US warns Namibia’s new anti-LGBTQ+ bills could impact HIV response


Ambassador John Nkengasong says that everyone in Namibia should have access to healthcare without fear of discrimination.

American Global AIDS Coordinator, Ambassador John Nkengasong, has addressed the new anti-LGBTQ+ legislation recently passed in Namibia.

Nkengasong oversees the US President’s Emergency Plan for AIDS Relief (PEPFAR), which is expected to provide US$88 million in funding in 2023 to support Namibia’s HIV/TB response.

During a press briefing this week, Nkengasong expressed concern about two recently passed bills aimed at banning same-sex marriage in Namibia and how the growing anti-LGBTQ+ sentiment in the country could impact the fight against HIV.

“We should see this in the context of rights and dignity of the person. The right to access quality healthcare regardless of who you are,” he said. “Everyone within the boundaries of Namibia should have access to healthcare without fear of discrimination, segregation, or being criminalised.”

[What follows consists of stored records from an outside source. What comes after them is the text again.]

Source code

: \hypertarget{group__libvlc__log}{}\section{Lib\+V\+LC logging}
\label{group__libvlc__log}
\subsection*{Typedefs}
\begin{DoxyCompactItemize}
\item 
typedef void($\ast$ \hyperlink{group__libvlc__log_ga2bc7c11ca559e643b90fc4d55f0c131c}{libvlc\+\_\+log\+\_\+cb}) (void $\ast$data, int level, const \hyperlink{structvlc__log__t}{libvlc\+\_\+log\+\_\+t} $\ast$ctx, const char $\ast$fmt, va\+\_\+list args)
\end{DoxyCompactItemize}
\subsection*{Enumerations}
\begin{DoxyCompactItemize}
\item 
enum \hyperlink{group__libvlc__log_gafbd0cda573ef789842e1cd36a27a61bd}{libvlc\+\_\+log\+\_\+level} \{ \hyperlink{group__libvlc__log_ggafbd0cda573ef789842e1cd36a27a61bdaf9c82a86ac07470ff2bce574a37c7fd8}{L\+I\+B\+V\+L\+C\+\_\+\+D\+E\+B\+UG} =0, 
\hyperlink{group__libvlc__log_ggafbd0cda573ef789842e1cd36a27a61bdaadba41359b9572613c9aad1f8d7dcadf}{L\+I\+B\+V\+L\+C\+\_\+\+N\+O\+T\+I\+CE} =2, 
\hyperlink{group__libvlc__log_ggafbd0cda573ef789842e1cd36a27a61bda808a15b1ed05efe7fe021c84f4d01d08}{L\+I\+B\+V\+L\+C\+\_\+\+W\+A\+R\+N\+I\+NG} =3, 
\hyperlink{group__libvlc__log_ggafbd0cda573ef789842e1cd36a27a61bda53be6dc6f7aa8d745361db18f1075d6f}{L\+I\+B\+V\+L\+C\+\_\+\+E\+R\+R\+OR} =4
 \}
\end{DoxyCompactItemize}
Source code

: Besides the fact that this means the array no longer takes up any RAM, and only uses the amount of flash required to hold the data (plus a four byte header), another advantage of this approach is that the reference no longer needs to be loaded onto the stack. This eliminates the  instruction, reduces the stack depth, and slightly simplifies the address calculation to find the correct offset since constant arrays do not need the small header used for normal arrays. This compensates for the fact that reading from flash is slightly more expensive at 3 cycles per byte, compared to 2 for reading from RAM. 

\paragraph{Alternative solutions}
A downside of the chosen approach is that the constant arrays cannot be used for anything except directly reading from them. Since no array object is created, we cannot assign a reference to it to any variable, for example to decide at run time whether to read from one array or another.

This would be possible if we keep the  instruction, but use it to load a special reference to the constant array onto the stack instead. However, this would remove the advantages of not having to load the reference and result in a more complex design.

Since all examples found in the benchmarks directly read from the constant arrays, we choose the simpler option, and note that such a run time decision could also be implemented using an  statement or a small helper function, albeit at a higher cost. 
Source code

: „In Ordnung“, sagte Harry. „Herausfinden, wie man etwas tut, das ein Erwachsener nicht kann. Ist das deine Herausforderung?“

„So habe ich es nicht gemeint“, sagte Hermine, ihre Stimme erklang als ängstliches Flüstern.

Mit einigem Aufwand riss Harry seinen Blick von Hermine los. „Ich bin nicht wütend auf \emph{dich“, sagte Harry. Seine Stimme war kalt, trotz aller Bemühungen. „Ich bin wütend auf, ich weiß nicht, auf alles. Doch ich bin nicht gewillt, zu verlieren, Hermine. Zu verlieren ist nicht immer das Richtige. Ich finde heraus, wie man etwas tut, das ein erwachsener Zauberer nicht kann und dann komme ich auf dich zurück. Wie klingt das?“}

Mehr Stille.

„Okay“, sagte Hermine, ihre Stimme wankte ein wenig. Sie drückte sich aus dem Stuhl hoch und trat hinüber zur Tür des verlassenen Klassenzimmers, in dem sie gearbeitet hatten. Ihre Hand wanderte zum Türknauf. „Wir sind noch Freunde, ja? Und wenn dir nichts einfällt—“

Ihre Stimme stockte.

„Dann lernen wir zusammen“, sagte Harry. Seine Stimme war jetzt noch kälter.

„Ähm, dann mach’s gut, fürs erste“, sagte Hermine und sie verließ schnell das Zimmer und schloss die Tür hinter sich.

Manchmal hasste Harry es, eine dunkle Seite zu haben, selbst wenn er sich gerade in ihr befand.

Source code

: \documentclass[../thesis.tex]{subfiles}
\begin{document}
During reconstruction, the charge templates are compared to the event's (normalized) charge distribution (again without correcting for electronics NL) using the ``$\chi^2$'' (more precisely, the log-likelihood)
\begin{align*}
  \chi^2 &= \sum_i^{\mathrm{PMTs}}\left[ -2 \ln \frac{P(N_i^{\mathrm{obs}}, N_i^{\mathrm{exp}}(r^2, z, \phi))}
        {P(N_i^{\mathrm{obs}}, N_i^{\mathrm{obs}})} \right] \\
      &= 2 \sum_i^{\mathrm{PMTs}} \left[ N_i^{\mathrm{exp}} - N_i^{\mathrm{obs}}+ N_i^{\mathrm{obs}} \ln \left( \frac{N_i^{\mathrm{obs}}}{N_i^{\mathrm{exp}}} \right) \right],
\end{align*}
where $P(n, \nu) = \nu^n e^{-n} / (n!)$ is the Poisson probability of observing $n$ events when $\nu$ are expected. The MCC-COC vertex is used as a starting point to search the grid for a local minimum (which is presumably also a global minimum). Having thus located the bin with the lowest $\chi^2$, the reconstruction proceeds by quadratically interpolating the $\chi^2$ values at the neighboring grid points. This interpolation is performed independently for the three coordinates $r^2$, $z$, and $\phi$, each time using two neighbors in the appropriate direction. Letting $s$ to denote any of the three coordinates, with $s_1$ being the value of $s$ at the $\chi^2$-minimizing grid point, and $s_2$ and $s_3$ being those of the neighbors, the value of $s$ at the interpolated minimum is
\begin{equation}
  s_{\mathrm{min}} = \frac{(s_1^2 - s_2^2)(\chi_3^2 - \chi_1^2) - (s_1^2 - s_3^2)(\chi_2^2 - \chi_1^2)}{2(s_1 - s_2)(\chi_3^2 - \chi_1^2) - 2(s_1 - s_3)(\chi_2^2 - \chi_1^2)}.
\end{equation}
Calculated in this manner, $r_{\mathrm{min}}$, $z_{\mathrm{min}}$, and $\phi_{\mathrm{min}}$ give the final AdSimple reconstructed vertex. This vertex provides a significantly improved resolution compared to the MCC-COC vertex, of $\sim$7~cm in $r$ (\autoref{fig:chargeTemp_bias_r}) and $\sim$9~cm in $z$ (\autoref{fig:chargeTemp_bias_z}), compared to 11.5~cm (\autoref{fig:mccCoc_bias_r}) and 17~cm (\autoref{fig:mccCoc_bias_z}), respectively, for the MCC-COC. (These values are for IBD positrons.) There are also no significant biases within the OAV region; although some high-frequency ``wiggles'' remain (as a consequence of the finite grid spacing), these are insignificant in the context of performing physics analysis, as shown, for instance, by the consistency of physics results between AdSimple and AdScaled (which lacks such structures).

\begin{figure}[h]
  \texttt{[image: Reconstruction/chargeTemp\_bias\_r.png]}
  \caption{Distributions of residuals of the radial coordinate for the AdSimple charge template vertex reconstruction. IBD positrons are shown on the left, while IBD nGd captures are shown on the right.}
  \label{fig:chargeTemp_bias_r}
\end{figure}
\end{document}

Nkengasong continued: “That is what we at PEPFAR are making a case for. You will not win the war against HIV-AIDS and bring it to an end as a public health threat if you continue to segregate a whole segment of your population and discriminate against a segment and stigmatise the population.”

“It is the same approach we’ve had in the dialogue in Uganda. We have not yet engaged in that conversation with Namibia, but we really hope that what we have been saying together with UNAIDS and other partners will resonate with the government of Namibia.”

Namibia’s Minister of Health and Social Services, Kalumbi Shangula, has insisted that the new laws will not impact the equitable provision of health services in the country.

The anti-LGBTQ+ bills were introduced in response to the Supreme Court’s decision on 16 May that the state must recognise same-sex marriages registered in other countries where they are legal. The ruling sparked a wave of homophobic vitriol and protests from anti-LGBTQ+ religious leaders and politicians.

The new legislation defines marriage as only permissible “between persons of the opposite sex.” Those promoting, conducting or participating in same-sex marriage ceremonies could face fines and up to six years in jail under the proposed legislation.

The bills will have to be signed by President Hage Geingob before they become law.